Originally created 12/26/05

Strategy games let you build an empire

Even in a video game, global domination is no easy feat. Religion, politics, culture and geography are among many interwoven factors that can be a help and hindrance.

We tested our sociopolitical savvy in two new titles for personal computers - "Age of Empires III" and "Civilization IV" and found they both provide a compelling, highly addictive challenge.

Both titles fall in the historical strategy genre. Your task involves taking a paltry band of settlers and building an empire through various means. The similarities end there.

Combat is the only real tactic in single-minded "Age of Empires III" (Rated T, $49.99).

It's a straightforward, sometimes maddening real-time strategy game which features the era of European expansion in the New World as a backdrop.

You start out creating a town center, then use some townsfolk to gather resources. These minions fuel the engine of your empire and create specialized structures like barracks for armies and docks for ships.

Winning usually comes down to controlling the most resources, building the largest army and having an answer to anything your foes may throw at you. This tricky balance sometimes gets bogged down in micromanagement, but winning is a rewarding experience nonetheless.

It's a significantly different feel from "Civilization IV," (Rated E-10+, $49.99).

Like a chess game, you take turns adjusting tactics, positioning forces and constructing cities in a quest to rule the world.

There's just so much more depth here than can be squeezed into a short review.

Fans of the enduring series, which spans the Stone Age to the Space Age, will find a lot to like in this new version from game guru Sid Meier. Novices, consider yourself warned: Once you get past the game's somewhat steep learning curve, prepare for many sleepless nights.

Die-hards will find the core gameplay has received some welcome tweaks that really streamline the incredible complexity here.

A major plus (and no doubt my wife will concur) is the ability to adjust game speed. Though I still enjoy the occasional eight-hour marathon session, you can now speed things up and win the world (or lose) in as little as an hour or so.

I can't say enough about the excellent soundtrack and superb voiceovers by none other than Leonard Nimoy, Spock of "Star Trek" fame.

Both games offer online modes for endless replay value.

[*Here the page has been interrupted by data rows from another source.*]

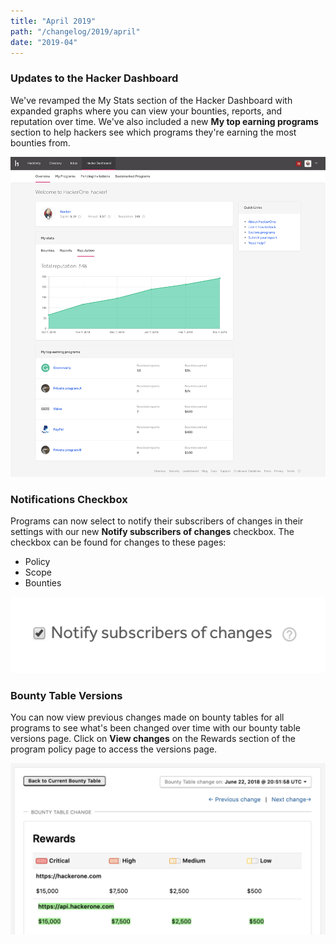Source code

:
 ```yaml
---
title: "April 2019"
path: "/changelog/2019/april"
date: "2019-04"
---
```


### Updates to the Hacker Dashboard
We've revamped the My Stats section of the Hacker Dashboard with expanded graphs where you can view your bounties, reports, and reputation over time. We've also included a new <b>My top earning programs</b> section to help hackers see which programs they're earning the most bounties from.

![hacker stats](./images/apr_2019_my_stats.png)

### Notifications Checkbox
Programs can now select to notify their subscribers of changes in their settings with our new **Notify subscribers of changes** checkbox. The checkbox can be found for changes to these pages:
* Policy
* Scope
* Bounties

![subscriber notification checkbox](./images/apr_2019_changes_checkbox.png)

### Bounty Table Versions
You can now view previous changes made on bounty tables for all programs to see what's been changed over time with our bounty table versions page. Click on **View changes** on the Rewards section of the program policy page to access the versions page. 

![bounty table versions](./images/apr_2019_bounty_table_versions.png)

"Age of Empire III" sports a three-dimensional world that's very easy on the eyes but sometimes slowed to a crawl on my PC. "Civilization IV" has a cleaner, deceptively simple interface that's less flashy but ran without any hiccups. The godlike ability to zoom out into the stratosphere and see the entire world is truly breathtaking.

Both titles offer something for history buffs and gamers with some serious managerial skills, but "Civilization IV" ultimately wins this battle with its engrossing mix of seemingly infinite depth and variety.

Four stars out of four for "Civilization IV," two and a half for "Age of Empires III."